Exercise material:
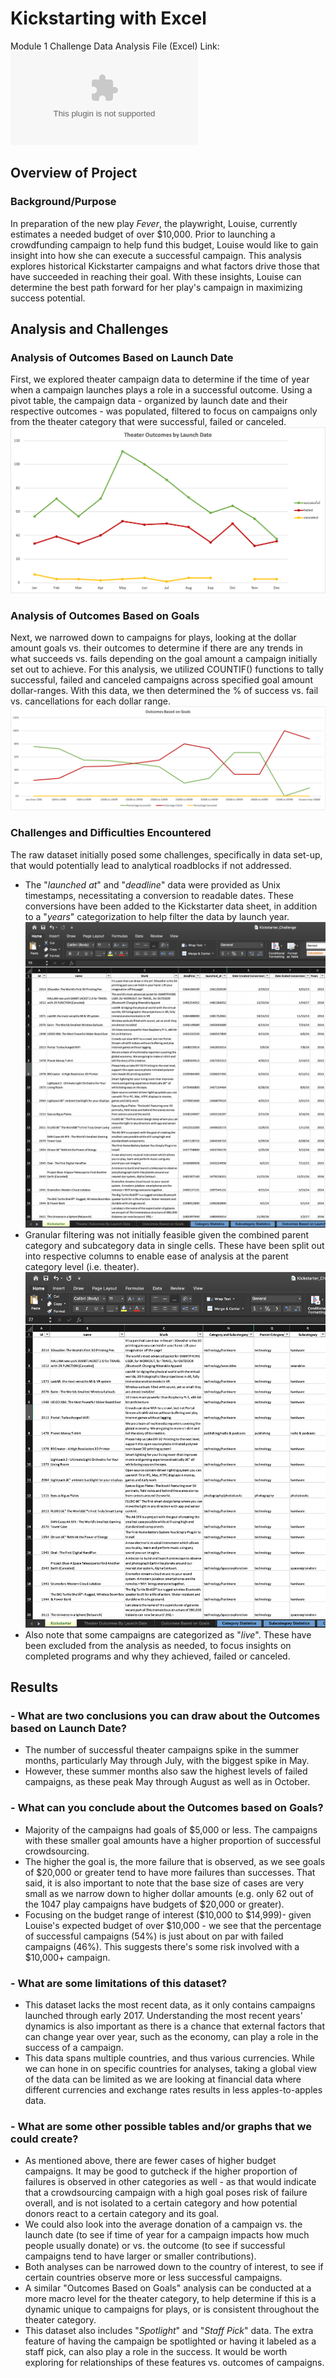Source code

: # Kickstarting with Excel
Module 1 Challenge
Data Analysis File (Excel) Link: 
![Screenshot](https://github.com/aseo67/kickstarter-analysis/blob/main/Kickstarter_Challenge.xlsx.zip)

## Overview of Project

### Background/Purpose
In preparation of the new play _Fever_, the playwright, Louise, currently estimates a needed budget of over $10,000. Prior to launching a crowdfunding campaign to help fund this budget, Louise would like to gain insight into how she can execute a successful campaign. This analysis explores historical Kickstarter campaigns and what factors drive those that have succeeded in reaching their goal. With these insights, Louise can determine the best path forward for her play's campaign in maximizing success potential.

## Analysis and Challenges

### Analysis of Outcomes Based on Launch Date
First, we explored theater campaign data to determine if the time of year when a campaign launches plays a role in a successful outcome. 
Using a pivot table, the campaign data - organized by launch date and their respective outcomes - was populated, filtered to focus on campaigns only from the theater category that were successful, failed or canceled. 
  ![Screenshot](https://github.com/aseo67/kickstarter-analysis/blob/main/Theater_Outcomes_vs_Launch.png)

### Analysis of Outcomes Based on Goals
Next, we narrowed down to campaigns for plays, looking at the dollar amount goals vs. their outcomes to determine if there are any trends in what succeeds vs. fails depending on the goal amount a campaign initially set out to achieve. 
For this analysis, we utilized COUNTIF() functions to tally successful, failed and canceled campaigns across specified goal amount dollar-ranges. With this data, we then determined the % of success vs. fail vs. cancellations for each dollar range. 
  ![Screenshot](https://github.com/aseo67/kickstarter-analysis/blob/main/Outcomes_vs_Goals.png)

### Challenges and Difficulties Encountered
The raw dataset initially posed some challenges, specifically in data set-up, that would potentially lead to analytical roadblocks if not addressed. 
- The "_launched at_" and "_deadline_" data were provided as Unix timestamps, necessitating a conversion to readable dates. These conversions have been added to the Kickstarter data sheet, in addition to a "_years_" categorization to help filter the data by launch year. 
  ![Screenshot](https://github.com/aseo67/kickstarter-analysis/blob/main/Screenshot_Data%20Cleaning_Time%20Conversion.png)
- Granular filtering was not initially feasible given the combined parent category and subcategory data in single cells. These have been split out into respective columns to enable ease of analysis at the parent category level (i.e. theater). 
  ![Screenshot](https://github.com/aseo67/kickstarter-analysis/blob/main/Screenshot_Data%20Cleaning_Category.png)
- Also note that some campaigns are categorized as "_live_". These have been excluded from the analysis as needed, to focus insights on completed programs and why they achieved, failed or canceled. 

## Results
### - What are two conclusions you can draw about the Outcomes based on Launch Date?  
   - The number of successful theater campaigns spike in the summer months, particularly May through July, with the biggest spike in May. 
   - However, these summer months also saw the highest levels of failed campaigns, as these peak May through August as well as in October. 
### - What can you conclude about the Outcomes based on Goals?
   - Majority of the campaigns had goals of $5,000 or less. The campaigns with these smaller goal amounts have a higher proportion of successful crowdsourcing. 
   - The higher the goal is, the more failure that is observed, as we see goals of $20,000 or greater tend to have more failures than successes. That said, it is also important to note that the base size of cases are very small as we narrow down to higher dollar amounts (e.g. only 62 out of the 1047 play campaigns have budgets of $20,000 or greater). 
   - Focusing on the budget range of interest ($10,000 to $14,999)- given Louise's expected budget of over $10,000 - we see that the percentage of successful campaigns (54%) is just about on par with failed campaigns (46%). This suggests there's some risk involved with a $10,000+ campaign. 
### - What are some limitations of this dataset?
   - This dataset lacks the most recent data, as it only contains campaigns launched through early 2017. Understanding the most recent years' dynamics is also important as there is a chance that external factors that can change year over year, such as the economy, can play a role in the success of a campaign. 
   - This data spans multiple countries, and thus various currencies. While we can hone in on specific countries for analyses, taking a global view of the data can be limited as we are looking at financial data where different currencies and exchange rates results in less apples-to-apples data. 
### - What are some other possible tables and/or graphs that we could create?
   - As mentioned above, there are fewer cases of higher budget campaigns. It may be good to gutcheck if the higher proportion of failures is observed in other categories as well - as that would indicate that a crowdsourcing campaign with a high goal poses risk of failure overall, and is not isolated to a certain category and how potential donors react to a certain category and its goal. 
   - We could also look into the average donation of a campaign vs. the launch date (to see if time of year for a campaign impacts how much people usually donate) or vs. the outcome (to see if successful campaigns tend to have larger or smaller contributions). 
   - Both analyses can be narrowed down to the country of interest, to see if certain countries observe more or less successful campaigns. 
   - A similar "Outcomes Based on Goals" analysis can be conducted at a more macro level for the theater category, to help determine if this is a dynamic unique to campaigns for plays, or is consistent throughout the theater category.
   - This dataset also includes "_Spotlight_" and "_Staff Pick_" data. The extra feature of having the campaign be spotlighted or having it labeled as a staff pick, can also play a role in the success. It would be worth exploring for relationships of these features vs. outcomes of campaigns.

Problem description:
Your task is to transcribe all of the records precisely, with no images included.

Exercise result:
Source code

: # Kickstarting with Excel
Module 1 Challenge
Data Analysis File (Excel) Link: 
![Screenshot](https://github.com/aseo67/kickstarter-analysis/blob/main/Kickstarter_Challenge.xlsx.zip)

## Overview of Project

### Background/Purpose
In preparation of the new play _Fever_, the playwright, Louise, currently estimates a needed budget of over $10,000. Prior to launching a crowdfunding campaign to help fund this budget, Louise would like to gain insight into how she can execute a successful campaign. This analysis explores historical Kickstarter campaigns and what factors drive those that have succeeded in reaching their goal. With these insights, Louise can determine the best path forward for her play's campaign in maximizing success potential.

## Analysis and Challenges

### Analysis of Outcomes Based on Launch Date
First, we explored theater campaign data to determine if the time of year when a campaign launches plays a role in a successful outcome. 
Using a pivot table, the campaign data - organized by launch date and their respective outcomes - was populated, filtered to focus on campaigns only from the theater category that were successful, failed or canceled. 
  ![Screenshot](https://github.com/aseo67/kickstarter-analysis/blob/main/Theater_Outcomes_vs_Launch.png)

### Analysis of Outcomes Based on Goals
Next, we narrowed down to campaigns for plays, looking at the dollar amount goals vs. their outcomes to determine if there are any trends in what succeeds vs. fails depending on the goal amount a campaign initially set out to achieve. 
For this analysis, we utilized COUNTIF() functions to tally successful, failed and canceled campaigns across specified goal amount dollar-ranges. With this data, we then determined the % of success vs. fail vs. cancellations for each dollar range. 
  ![Screenshot](https://github.com/aseo67/kickstarter-analysis/blob/main/Outcomes_vs_Goals.png)

### Challenges and Difficulties Encountered
The raw dataset initially posed some challenges, specifically in data set-up, that would potentially lead to analytical roadblocks if not addressed. 
- The "_launched at_" and "_deadline_" data were provided as Unix timestamps, necessitating a conversion to readable dates. These conversions have been added to the Kickstarter data sheet, in addition to a "_years_" categorization to help filter the data by launch year. 
  ![Screenshot](https://github.com/aseo67/kickstarter-analysis/blob/main/Screenshot_Data%20Cleaning_Time%20Conversion.png)
- Granular filtering was not initially feasible given the combined parent category and subcategory data in single cells. These have been split out into respective columns to enable ease of analysis at the parent category level (i.e. theater). 
  ![Screenshot](https://github.com/aseo67/kickstarter-analysis/blob/main/Screenshot_Data%20Cleaning_Category.png)
- Also note that some campaigns are categorized as "_live_". These have been excluded from the analysis as needed, to focus insights on completed programs and why they achieved, failed or canceled. 

## Results
### - What are two conclusions you can draw about the Outcomes based on Launch Date?  
   - The number of successful theater campaigns spike in the summer months, particularly May through July, with the biggest spike in May. 
   - However, these summer months also saw the highest levels of failed campaigns, as these peak May through August as well as in October. 
### - What can you conclude about the Outcomes based on Goals?
   - Majority of the campaigns had goals of $5,000 or less. The campaigns with these smaller goal amounts have a higher proportion of successful crowdsourcing. 
   - The higher the goal is, the more failure that is observed, as we see goals of $20,000 or greater tend to have more failures than successes. That said, it is also important to note that the base size of cases are very small as we narrow down to higher dollar amounts (e.g. only 62 out of the 1047 play campaigns have budgets of $20,000 or greater). 
   - Focusing on the budget range of interest ($10,000 to $14,999)- given Louise's expected budget of over $10,000 - we see that the percentage of successful campaigns (54%) is just about on par with failed campaigns (46%). This suggests there's some risk involved with a $10,000+ campaign. 
### - What are some limitations of this dataset?
   - This dataset lacks the most recent data, as it only contains campaigns launched through early 2017. Understanding the most recent years' dynamics is also important as there is a chance that external factors that can change year over year, such as the economy, can play a role in the success of a campaign. 
   - This data spans multiple countries, and thus various currencies. While we can hone in on specific countries for analyses, taking a global view of the data can be limited as we are looking at financial data where different currencies and exchange rates results in less apples-to-apples data. 
### - What are some other possible tables and/or graphs that we could create?
   - As mentioned above, there are fewer cases of higher budget campaigns. It may be good to gutcheck if the higher proportion of failures is observed in other categories as well - as that would indicate that a crowdsourcing campaign with a high goal poses risk of failure overall, and is not isolated to a certain category and how potential donors react to a certain category and its goal. 
   - We could also look into the average donation of a campaign vs. the launch date (to see if time of year for a campaign impacts how much people usually donate) or vs. the outcome (to see if successful campaigns tend to have larger or smaller contributions). 
   - Both analyses can be narrowed down to the country of interest, to see if certain countries observe more or less successful campaigns. 
   - A similar "Outcomes Based on Goals" analysis can be conducted at a more macro level for the theater category, to help determine if this is a dynamic unique to campaigns for plays, or is consistent throughout the theater category.
   - This dataset also includes "_Spotlight_" and "_Staff Pick_" data. The extra feature of having the campaign be spotlighted or having it labeled as a staff pick, can also play a role in the success. It would be worth exploring for relationships of these features vs. outcomes of campaigns.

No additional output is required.